1. Isolate the entry vector — Vulnerability, compromised credential, insider threat, or supply chain attack.
2. Define the impact — Compromised data records, host compromise, data integrity status.
3. List containment actions — Network segmentation, patches, MFA enforcement, principal of least privilege.
4. Propose remediations — Short-term (24 hours), medium-term (1 week), long-term (1 month).
5. Finalize the incident report with summaries for both management and technical stakeholders.

Final Verification Check:

• Are all evidence files cataloged with SHA-256 hashes?
• Is the Chain of Custody log complete?
• Has the memory dump been analyzed with Volatility or equivalent tools?
• Does log analysis cover the 72-hour period pre-compromise?
• Are any log gaps documented?
• Is the initial entry vector (root cause) identified?
• Are events mapped to the attack kill chain?
• Does the report contain a non-technical executive summary?
• Are remediation suggestions assigned to owners with priorities?

Red Flags — STOP and Follow Process

If you catch yourself thinking:

• "This log is old, let's skip it and focus on recent events" — Old logs often contain the initial reconnaissance phase; verify back 72 hours.
• "I'll compute the SHA-256 hashes later when I compile the report" — Modifying files post-acquisition without baseline hashes invalidates the evidence.
• "The memory dump has no findings, so no exploit occurred" — Exploits can scrub memory or deploy kernel-level rootkits; check for anti-forensic patterns.
• "We only need the application logs, syslog is unnecessary" — Attackers hide their footprints by deleting application files; audit all system logs.
• "This source IP belongs to a trusted CDN, it is not malicious" — Attackers route their egress traffic through trusted CDNs; audit geographic and payload behaviors.

ALL OF THESE MEAN: STOP. Return to the relevant phase.

Your Human Partner's Signals You're Doing It Wrong

Watch for these redirections:

• "Did you verify the hash of this log file?" — You skipped validating evidence hashes.
• "Where is the Chain of Custody document?" — You failed to log evidence transfers.
• "Did you map the attacker's kill chain?" — Your timeline is missing phases.
• "Is there an alternative explanation for this log signature?" — You jumped to conclusions without testing other possibilities.
• "The remediation plan is too vague; what code needs to be modified?" — Make suggestions actionable.
• "What was the window of compromise?" — Define the timeline limits clearly.

When you see these: STOP. Return to the relevant phase.

Common Rationalizations

Excuse	Reality
"Hashing is just double work."	Hashing is the only way to prove evidence integrity.

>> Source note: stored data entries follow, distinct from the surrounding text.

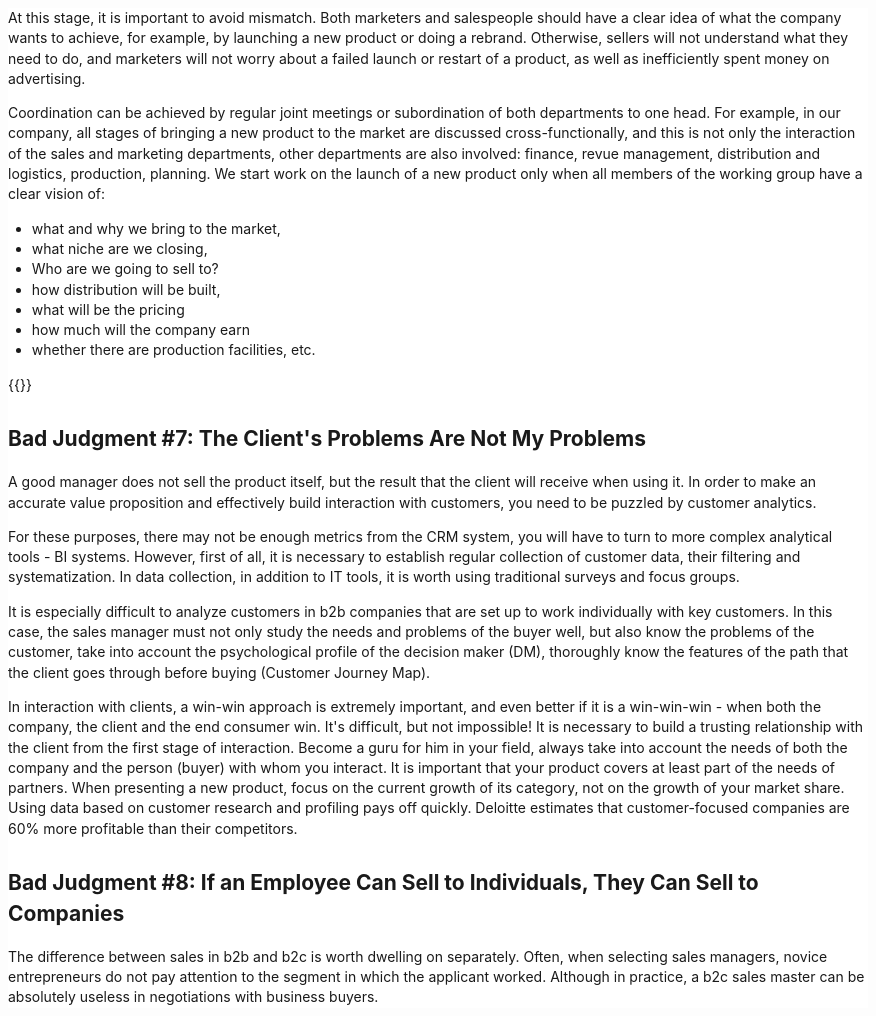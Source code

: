 At this stage, it is important to avoid mismatch. Both marketers and salespeople should have a clear idea of ​​what the company wants to achieve, for example, by launching a new product or doing a rebrand. Otherwise, sellers will not understand what they need to do, and marketers will not worry about a failed launch or restart of a product, as well as inefficiently spent money on advertising.

Coordination can be achieved by regular joint meetings or subordination of both departments to one head. For example, in our company, all stages of bringing a new product to the market are discussed cross-functionally, and this is not only the interaction of the sales and marketing departments, other departments are also involved: finance, revue management, distribution and logistics, production, planning. We start work on the launch of a new product only when all members of the working group have a clear vision of:

*   what and why we bring to the market,
*   what niche are we closing,
*   Who are we going to sell to?
*   how distribution will be built,
*   what will be the pricing
*   how much will the company earn
*   whether there are production facilities, etc.

{{<ads>}}

Bad Judgment #7: The Client's Problems Are Not My Problems
----------------------------------------------------------

A good manager does not sell the product itself, but the result that the client will receive when using it. In order to make an accurate value proposition and effectively build interaction with customers, you need to be puzzled by customer analytics.

For these purposes, there may not be enough metrics from the CRM system, you will have to turn to more complex analytical tools - BI systems. However, first of all, it is necessary to establish regular collection of customer data, their filtering and systematization. In data collection, in addition to IT tools, it is worth using traditional surveys and focus groups.

It is especially difficult to analyze customers in b2b companies that are set up to work individually with key customers. In this case, the sales manager must not only study the needs and problems of the buyer well, but also know the problems of the customer, take into account the psychological profile of the decision maker (DM), thoroughly know the features of the path that the client goes through before buying (Customer Journey Map).

In interaction with clients, a win-win approach is extremely important, and even better if it is a win-win-win - when both the company, the client and the end consumer win. It's difficult, but not impossible! It is necessary to build a trusting relationship with the client from the first stage of interaction. Become a guru for him in your field, always take into account the needs of both the company and the person (buyer) with whom you interact. It is important that your product covers at least part of the needs of partners. When presenting a new product, focus on the current growth of its category, not on the growth of your market share. Using data based on customer research and profiling pays off quickly. Deloitte estimates that customer-focused companies are 60% more profitable than their competitors.

Bad Judgment #8: If an Employee Can Sell to Individuals, They Can Sell to Companies
-----------------------------------------------------------------------------------

The difference between sales in b2b and b2c is worth dwelling on separately. Often, when selecting sales managers, novice entrepreneurs do not pay attention to the segment in which the applicant worked. Although in practice, a b2c sales master can be absolutely useless in negotiations with business buyers.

Without it, logs are dismissed as untrusted.
"A memory dump is too large to scan; logs are sufficient."	Memory contains volatile runtime parameters (e.g., active sockets, keys) that logs cannot capture.
"We couldn't find anomalies, so no breach occurred."	Attackers can scrub logs; a gap in log entries is itself a critical finding.
"Writing a timeline is too time-consuming."	Without a chronological timeline, you cannot identify how the entry vector relates to egress.
"We shut down the host, so the threat is contained."	Shutting down the host clears memory, destroying volatile evidence. Analyze before shutdown.

Related Skills

• purple-team-analyzer — Simulate the incident workflow to test detection capabilities.
• mitre-attack-mapper — Map timeline events to MITRE ATT&CK techniques.
• nist-csf-scanner — Connect root causes to NIST CSF gaps.

Self-Review

After completing this process:

1. Integrity Audit: Do all collected evidence records have verifiable hashes?
2. Kill Chain Balance: Are all phases of the attack represented in the timeline?
3. Actionability Check: Does the remediation roadmap provide line-level code suggestions?
4. Iron Law Audit: Has the Chain of Custody been documented and evidence integrity verified?